Our expert says:
Pain during penetration is uncommon in men, but this does not mean it does not occur. It is very difficult to know what is causing this given the limited information I have. On the one hand it may be that he has a physical problem that may require assessment by a specialist (e.g. urologist - particularly if there is a bend or 'break' in the penis shaft). On the other hand, it may be something to do with the position / pressure on his penis during sex. This requires more thorough understanding. Take his pain seriously - it is no fun experiencing pain during intimacy (and this is especially important when he has little other experience to compare it to!)
Try to listen very carefully to what he is saying about the pain and see if you can do anything to help reduce it. What positions are easier for him and which of these positions are pleasurable for you?

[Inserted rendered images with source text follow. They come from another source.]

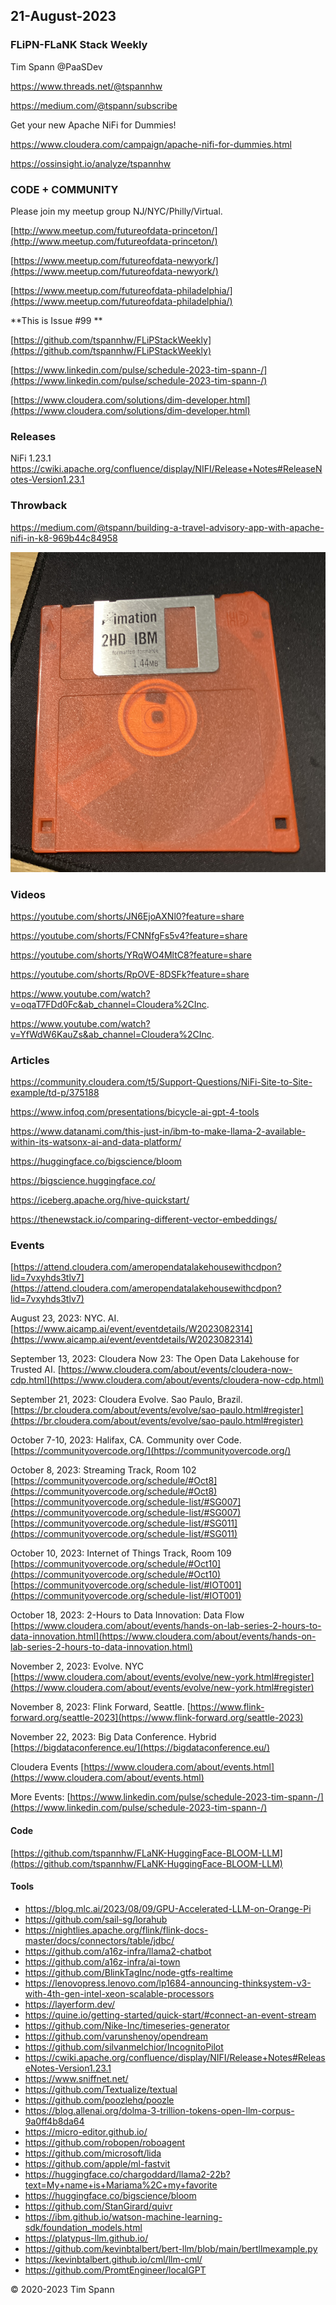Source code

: ## 21-August-2023

### FLiPN-FLaNK Stack Weekly

Tim Spann @PaaSDev

https://www.threads.net/@tspannhw

https://medium.com/@tspann/subscribe

Get your new Apache NiFi for Dummies!

https://www.cloudera.com/campaign/apache-nifi-for-dummies.html

https://ossinsight.io/analyze/tspannhw


### CODE + COMMUNITY

Please join my meetup group NJ/NYC/Philly/Virtual. 

[http://www.meetup.com/futureofdata-princeton/](http://www.meetup.com/futureofdata-princeton/)

[https://www.meetup.com/futureofdata-newyork/](https://www.meetup.com/futureofdata-newyork/)

[https://www.meetup.com/futureofdata-philadelphia/](https://www.meetup.com/futureofdata-philadelphia/)


**This is Issue #99 **

[https://github.com/tspannhw/FLiPStackWeekly](https://github.com/tspannhw/FLiPStackWeekly)

[https://www.linkedin.com/pulse/schedule-2023-tim-spann-/](https://www.linkedin.com/pulse/schedule-2023-tim-spann-/)

[https://www.cloudera.com/solutions/dim-developer.html](https://www.cloudera.com/solutions/dim-developer.html)


### Releases

NiFi 1.23.1
https://cwiki.apache.org/confluence/display/NIFI/Release+Notes#ReleaseNotes-Version1.23.1


### Throwback

https://medium.com/@tspann/building-a-travel-advisory-app-with-apache-nifi-in-k8-969b44c84958


![disk](images/2023-08-16_10-09-20_727.jpeg)

### Videos

https://youtube.com/shorts/JN6EjoAXNl0?feature=share

https://youtube.com/shorts/FCNNfgFs5v4?feature=share

https://youtube.com/shorts/YRqWO4MltC8?feature=share

https://youtube.com/shorts/RpOVE-8DSFk?feature=share

https://www.youtube.com/watch?v=oqaT7FDd0Fc&ab_channel=Cloudera%2CInc.

https://www.youtube.com/watch?v=YfWdW6KauZs&ab_channel=Cloudera%2CInc.


### Articles


https://community.cloudera.com/t5/Support-Questions/NiFi-Site-to-Site-example/td-p/375188

https://www.infoq.com/presentations/bicycle-ai-gpt-4-tools

https://www.datanami.com/this-just-in/ibm-to-make-llama-2-available-within-its-watsonx-ai-and-data-platform/

https://huggingface.co/bigscience/bloom

https://bigscience.huggingface.co/

https://iceberg.apache.org/hive-quickstart/

https://thenewstack.io/comparing-different-vector-embeddings/




### Events

[https://attend.cloudera.com/ameropendatalakehousewithcdpon?lid=7vxyhds3tlv7](https://attend.cloudera.com/ameropendatalakehousewithcdpon?lid=7vxyhds3tlv7)

August 23, 2023:   NYC.  AI.
[https://www.aicamp.ai/event/eventdetails/W2023082314](https://www.aicamp.ai/event/eventdetails/W2023082314)

September 13, 2023: Cloudera Now 23:   The Open Data Lakehouse for Trusted AI.
[https://www.cloudera.com/about/events/cloudera-now-cdp.html](https://www.cloudera.com/about/events/cloudera-now-cdp.html)

September 21, 2023: Cloudera Evolve.   Sao Paulo, Brazil.
[https://br.cloudera.com/about/events/evolve/sao-paulo.html#register](https://br.cloudera.com/about/events/evolve/sao-paulo.html#register)

October 7-10, 2023:  Halifax, CA.   Community over Code.
[https://communityovercode.org/](https://communityovercode.org/)

October 8, 2023:  Streaming Track, Room 102
[https://communityovercode.org/schedule/#Oct8](https://communityovercode.org/schedule/#Oct8)
[https://communityovercode.org/schedule-list/#SG007](https://communityovercode.org/schedule-list/#SG007)
[https://communityovercode.org/schedule-list/#SG011](https://communityovercode.org/schedule-list/#SG011)

October 10, 2023:  Internet of Things Track, Room 109
[https://communityovercode.org/schedule/#Oct10](https://communityovercode.org/schedule/#Oct10)
[https://communityovercode.org/schedule-list/#IOT001](https://communityovercode.org/schedule-list/#IOT001)

October 18, 2023:  2-Hours to Data Innovation:   Data Flow
[https://www.cloudera.com/about/events/hands-on-lab-series-2-hours-to-data-innovation.html](https://www.cloudera.com/about/events/hands-on-lab-series-2-hours-to-data-innovation.html)

November 2, 2023:  Evolve. NYC
[https://www.cloudera.com/about/events/evolve/new-york.html#register](https://www.cloudera.com/about/events/evolve/new-york.html#register)

November 8, 2023: Flink Forward, Seattle.
[https://www.flink-forward.org/seattle-2023](https://www.flink-forward.org/seattle-2023)

November 22, 2023: Big Data Conference.   Hybrid  
[https://bigdataconference.eu/](https://bigdataconference.eu/)

Cloudera Events
[https://www.cloudera.com/about/events.html](https://www.cloudera.com/about/events.html)

More Events:
[https://www.linkedin.com/pulse/schedule-2023-tim-spann-/](https://www.linkedin.com/pulse/schedule-2023-tim-spann-/)


#### Code

[https://github.com/tspannhw/FLaNK-HuggingFace-BLOOM-LLM](https://github.com/tspannhw/FLaNK-HuggingFace-BLOOM-LLM)
  
#### Tools

* https://blog.mlc.ai/2023/08/09/GPU-Accelerated-LLM-on-Orange-Pi
* https://github.com/sail-sg/lorahub
* https://nightlies.apache.org/flink/flink-docs-master/docs/connectors/table/jdbc/
* https://github.com/a16z-infra/llama2-chatbot
* https://github.com/a16z-infra/ai-town
* https://github.com/BlinkTagInc/node-gtfs-realtime
* https://lenovopress.lenovo.com/lp1684-announcing-thinksystem-v3-with-4th-gen-intel-xeon-scalable-processors
* https://layerform.dev/
* https://quine.io/getting-started/quick-start/#connect-an-event-stream
* https://github.com/Nike-Inc/timeseries-generator
* https://github.com/varunshenoy/opendream
* https://github.com/silvanmelchior/IncognitoPilot
* https://cwiki.apache.org/confluence/display/NIFI/Release+Notes#ReleaseNotes-Version1.23.1
* https://www.sniffnet.net/
* https://github.com/Textualize/textual
* https://github.com/poozlehq/poozle
* https://blog.allenai.org/dolma-3-trillion-tokens-open-llm-corpus-9a0ff4b8da64
* https://micro-editor.github.io/
* https://github.com/robopen/roboagent
* https://github.com/microsoft/lida
* https://github.com/apple/ml-fastvit
* https://huggingface.co/chargoddard/llama2-22b?text=My+name+is+Mariama%2C+my+favorite
* https://huggingface.co/bigscience/bloom
* https://github.com/StanGirard/quivr
* https://ibm.github.io/watson-machine-learning-sdk/foundation_models.html
* https://platypus-llm.github.io/
* https://github.com/kevinbtalbert/bert-llm/blob/main/bertllmexample.py
* https://kevinbtalbert.github.io/cml/llm-cml/
* https://github.com/PromtEngineer/localGPT
  
  


&copy; 2020-2023 Tim Spann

It may be frustrating not being able to achieve an orgasm if you are very aroused, but this really ought not to be at his expense (ie. pain) - imagine if it were the other way around and he could only reach orgasm with thrusting that caused you pain...?

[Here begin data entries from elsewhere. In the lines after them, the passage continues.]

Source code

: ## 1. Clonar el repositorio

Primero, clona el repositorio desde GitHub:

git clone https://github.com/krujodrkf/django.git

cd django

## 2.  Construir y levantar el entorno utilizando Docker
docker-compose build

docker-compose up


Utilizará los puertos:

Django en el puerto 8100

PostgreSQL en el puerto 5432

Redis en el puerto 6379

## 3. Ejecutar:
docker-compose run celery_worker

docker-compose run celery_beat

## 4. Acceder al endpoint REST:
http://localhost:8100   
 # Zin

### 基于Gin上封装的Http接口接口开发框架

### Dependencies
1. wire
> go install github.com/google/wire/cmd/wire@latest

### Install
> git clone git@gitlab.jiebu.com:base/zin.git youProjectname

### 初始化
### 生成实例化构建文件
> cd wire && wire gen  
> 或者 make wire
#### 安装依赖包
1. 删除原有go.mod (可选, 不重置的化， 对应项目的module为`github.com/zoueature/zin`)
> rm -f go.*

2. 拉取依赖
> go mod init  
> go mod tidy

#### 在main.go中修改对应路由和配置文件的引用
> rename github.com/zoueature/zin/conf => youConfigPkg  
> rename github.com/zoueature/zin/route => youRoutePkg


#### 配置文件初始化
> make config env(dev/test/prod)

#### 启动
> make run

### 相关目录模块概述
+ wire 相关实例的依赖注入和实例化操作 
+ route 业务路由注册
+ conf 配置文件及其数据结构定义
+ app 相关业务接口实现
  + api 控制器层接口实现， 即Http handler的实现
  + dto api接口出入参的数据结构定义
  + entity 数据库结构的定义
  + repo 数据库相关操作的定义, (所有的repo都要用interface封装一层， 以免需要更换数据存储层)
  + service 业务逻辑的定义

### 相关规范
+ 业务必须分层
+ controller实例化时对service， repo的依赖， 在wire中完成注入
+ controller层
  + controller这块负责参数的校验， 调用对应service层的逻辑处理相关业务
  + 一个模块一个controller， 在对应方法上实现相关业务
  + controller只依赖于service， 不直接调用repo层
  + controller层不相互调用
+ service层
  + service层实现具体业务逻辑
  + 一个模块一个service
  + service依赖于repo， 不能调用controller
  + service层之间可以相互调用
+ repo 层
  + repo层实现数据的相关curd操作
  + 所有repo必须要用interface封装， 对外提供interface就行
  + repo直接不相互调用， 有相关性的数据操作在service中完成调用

I'm not sure how his 'particular why of getting excited' is relevant to your question, but what I would suggest is that if you don't like this, ask him to be open to other options - have him focus on his sensations and try to stimulate him in other ways.

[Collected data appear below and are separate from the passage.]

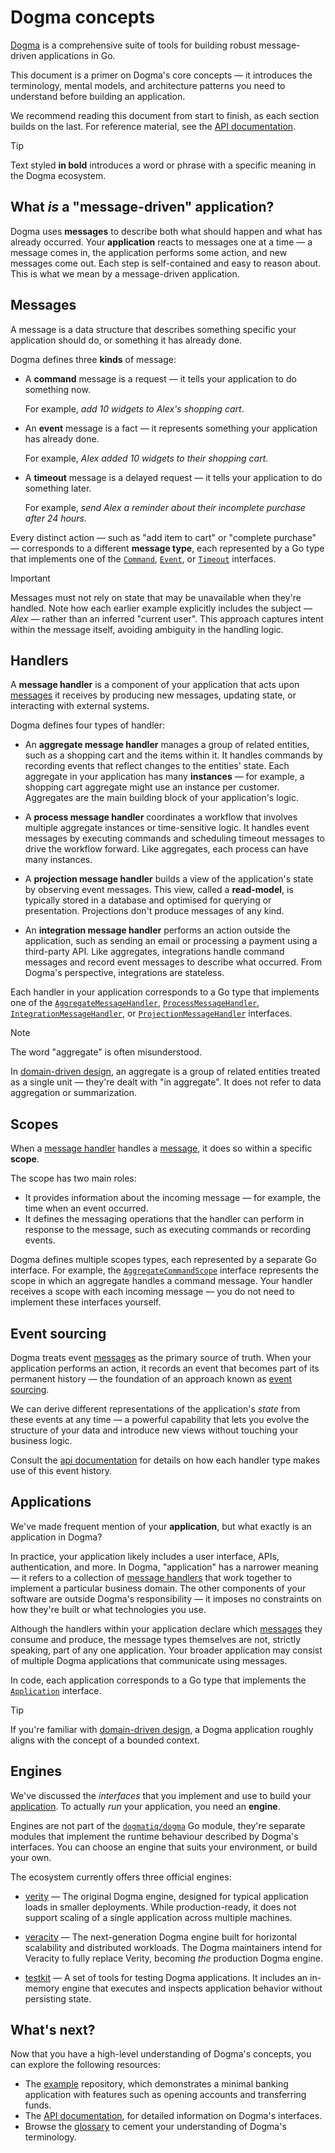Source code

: # Dogma concepts

[Dogma] is a comprehensive suite of tools for building robust message-driven
applications in Go.

This document is a primer on Dogma's core concepts — it introduces the
terminology, mental models, and architecture patterns you need to understand
before building an application.

We recommend reading this document from start to finish, as each section builds
on the last. For reference material, see the [API documentation].

> [!TIP]
> Text styled **in bold** introduces a word or phrase with a specific meaning
> in the Dogma ecosystem.

## What _is_ a "message-driven" application?

Dogma uses **messages** to describe both what should happen and what has already
occurred. Your **application** reacts to messages one at a time — a message
comes in, the application performs some action, and new messages come out. Each
step is self-contained and easy to reason about. This is what we mean by a
message-driven application.

## Messages

A message is a data structure that describes something specific your application
should do, or something it has already done.

Dogma defines three **kinds** of message:

- A **command** message is a request — it tells your application to do something now.

  For example, _add 10 widgets to Alex's shopping cart_.

- An **event** message is a fact — it represents something your application has already done.

  For example, _Alex added 10 widgets to their shopping cart_.

- A **timeout** message is a delayed request — it tells your application to do something later.

  For example, _send Alex a reminder about their incomplete purchase after 24 hours_.

Every distinct action — such as "add item to cart" or "complete purchase" —
corresponds to a different **message type**, each represented by a Go type that
implements one of the [`Command`], [`Event`], or [`Timeout`] interfaces.

> [!IMPORTANT]
> Messages must not rely on state that may be unavailable when they're handled.
> Note how each earlier example explicitly includes the subject — _Alex_ —
> rather than an inferred "current user". This approach captures intent within
> the message itself, avoiding ambiguity in the handling logic.

## Handlers

A **message handler** is a component of your application that acts upon
[messages] it receives by producing new messages, updating state, or interacting
with external systems.

Dogma defines four types of handler:

- An **aggregate message handler** manages a group of related entities, such
  as a shopping cart and the items within it. It handles commands by recording
  events that reflect changes to the entities' state. Each aggregate in your
  application has many **instances** — for example, a shopping cart aggregate
  might use an instance per customer. Aggregates are the main building block of
  your application's logic.

- A **process message handler** coordinates a workflow that involves multiple
  aggregate instances or time-sensitive logic. It handles event messages by
  executing commands and scheduling timeout messages to drive the workflow
  forward. Like aggregates, each process can have many instances.

- A **projection message handler** builds a view of the application's state by
  observing event messages. This view, called a **read-model**, is typically
  stored in a database and optimised for querying or presentation. Projections
  don't produce messages of any kind.

- An **integration message handler** performs an action outside the
  application, such as sending an email or processing a payment using a
  third-party API. Like aggregates, integrations handle command messages and
  record event messages to describe what occurred. From Dogma's perspective,
  integrations are stateless.

Each handler in your application corresponds to a Go type that implements one
of the [`AggregateMessageHandler`], [`ProcessMessageHandler`],
[`IntegrationMessageHandler`], or [`ProjectionMessageHandler`] interfaces.

> [!NOTE]
> The word "aggregate" is often misunderstood.
>
> In [domain-driven design], an aggregate is a group of related entities treated
> as a single unit — they're dealt with "in aggregate". It does not refer to
> data aggregation or summarization.

## Scopes

When a [message handler] handles a [message], it does so within a specific
**scope**.

The scope has two main roles:

- It provides information about the incoming message — for example, the time
  when an event occurred.
- It defines the messaging operations that the handler can perform in response
  to the message, such as executing commands or recording events.

Dogma defines multiple scopes types, each represented by a separate Go interface.
For example, the [`AggregateCommandScope`] interface represents the scope in
which an aggregate handles a command message. Your handler receives a scope with
each incoming message — you do not need to implement these interfaces yourself.

## Event sourcing

Dogma treats event [messages] as the primary source of truth. When your
application performs an action, it records an event that becomes part of its
permanent history — the foundation of an approach known as [event sourcing].

We can derive different representations of the application's _state_ from these
events at any time — a powerful capability that lets you evolve the structure of
your data and introduce new views without touching your business logic.

Consult the [api documentation] for details on how each handler type makes use
of this event history.

## Applications

We've made frequent mention of your **application**, but what exactly is an
application in Dogma?

In practice, your application likely includes a user interface, APIs,
authentication, and more. In Dogma, "application" has a narrower meaning — it
refers to a collection of [message handlers] that work together to implement a
particular business domain. The other components of your software are outside
Dogma's responsibility — it imposes no constraints on how they're built or what
technologies you use.

Although the handlers within your application declare which [messages] they
consume and produce, the message types themselves are not, strictly speaking,
part of any one application. Your broader application may consist of multiple
Dogma applications that communicate using messages.

In code, each application corresponds to a Go type that implements the
[`Application`] interface.

> [!TIP]
> If you're familiar with [domain-driven design], a Dogma application roughly
> aligns with the concept of a bounded context.

## Engines

We've discussed the _interfaces_ that you implement and use to build your
[application]. To actually _run_ your application, you need an **engine**.

Engines are not part of the [`dogmatiq/dogma`] Go module, they're separate
modules that implement the runtime behaviour described by Dogma's interfaces.
You can choose an engine that suits your environment, or build your own.

The ecosystem currently offers three official engines:

- [verity] — The original Dogma engine, designed for typical application loads
  in smaller deployments. While production-ready, it does not support scaling of
  a single application across multiple machines.

- [veracity] — The next-generation Dogma engine built for
  horizontal scalability and distributed workloads. The Dogma maintainers intend
  for Veracity to fully replace Verity, becoming _the_ production Dogma engine.

- [testkit] — A set of tools for testing Dogma applications. It includes an
  in-memory engine that executes and inspects application behavior without
  persisting state.

## What's next?

Now that you have a high-level understanding of Dogma's concepts, you can
explore the following resources:

- The [example] repository, which demonstrates a minimal banking application
  with features such as opening accounts and transferring funds.
- The [API documentation], for detailed information on Dogma's interfaces.
- Browse the [glossary] to cement your understanding of Dogma's terminology.

<!-- anchors -->

[message]: #messages
[messages]: #messages
[message handler]: #handlers
[message handlers]: #handlers
[application]: #applications

<!-- other documentation  -->

[glossary]: glossary.md

<!-- go modules -->

[dogma]: https://github.com/dogmatiq/dogma
[example]: https://github.com/dogmatiq/example
[testkit]: https://github.com/dogmatiq/testkit
[veracity]: https://github.com/dogmatiq/veracity
[verity]: https://github.com/dogmatiq/verity

<!-- API references -->

[api documentation]: https://pkg.go.dev/github.com/dogmatiq/dogma
[`AggregateCommandScope`]: https://pkg.go.dev/github.com/dogmatiq/dogma#AggregateCommandScope
[`AggregateMessageHandler`]: https://pkg.go.dev/github.com/dogmatiq/dogma#AggregateMessageHandler
[`Application`]: https://pkg.go.dev/github.com/dogmatiq/dogma#Application
[`Command`]: https://pkg.go.dev/github.com/dogmatiq/dogma#Command
[`dogmatiq/dogma`]: https://pkg.go.dev/github.com/dogmatiq/dogma
[`Event`]: https://pkg.go.dev/github.com/dogmatiq/dogma#Event
[`IntegrationMessageHandler`]: https://pkg.go.dev/github.com/dogmatiq/dogma#IntegrationMessageHandler
[`ProcessMessageHandler`]: https://pkg.go.dev/github.com/dogmatiq/dogma#ProcessMessageHandler
[`ProjectionMessageHandler`]: https://pkg.go.dev/github.com/dogmatiq/dogma#ProjectionMessageHandler
[`Timeout`]: https://pkg.go.dev/github.com/dogmatiq/dogma#Timeout

<!-- external references -->

[domain-driven design]: https://en.wikipedia.org/wiki/Domain-driven_design
[event sourcing]: https://martinfowler.com/eaaDev/EventSourcing.html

I would suggest that you approach him by telling him that you are worried about him and the pain, and that this naturally has implications for you/intimacy in the relationship. As I already said, take him seriously and listen carefully. Ask questions to try to understand as best you can and tell him that you want to try to help - if you can't do this alone, I suggest you contact a professional experienced in working with sexual problems. You can obtain the name of an appropriate professional from the South African Sexual Health Association (SASHA) helpline 0860 100 262.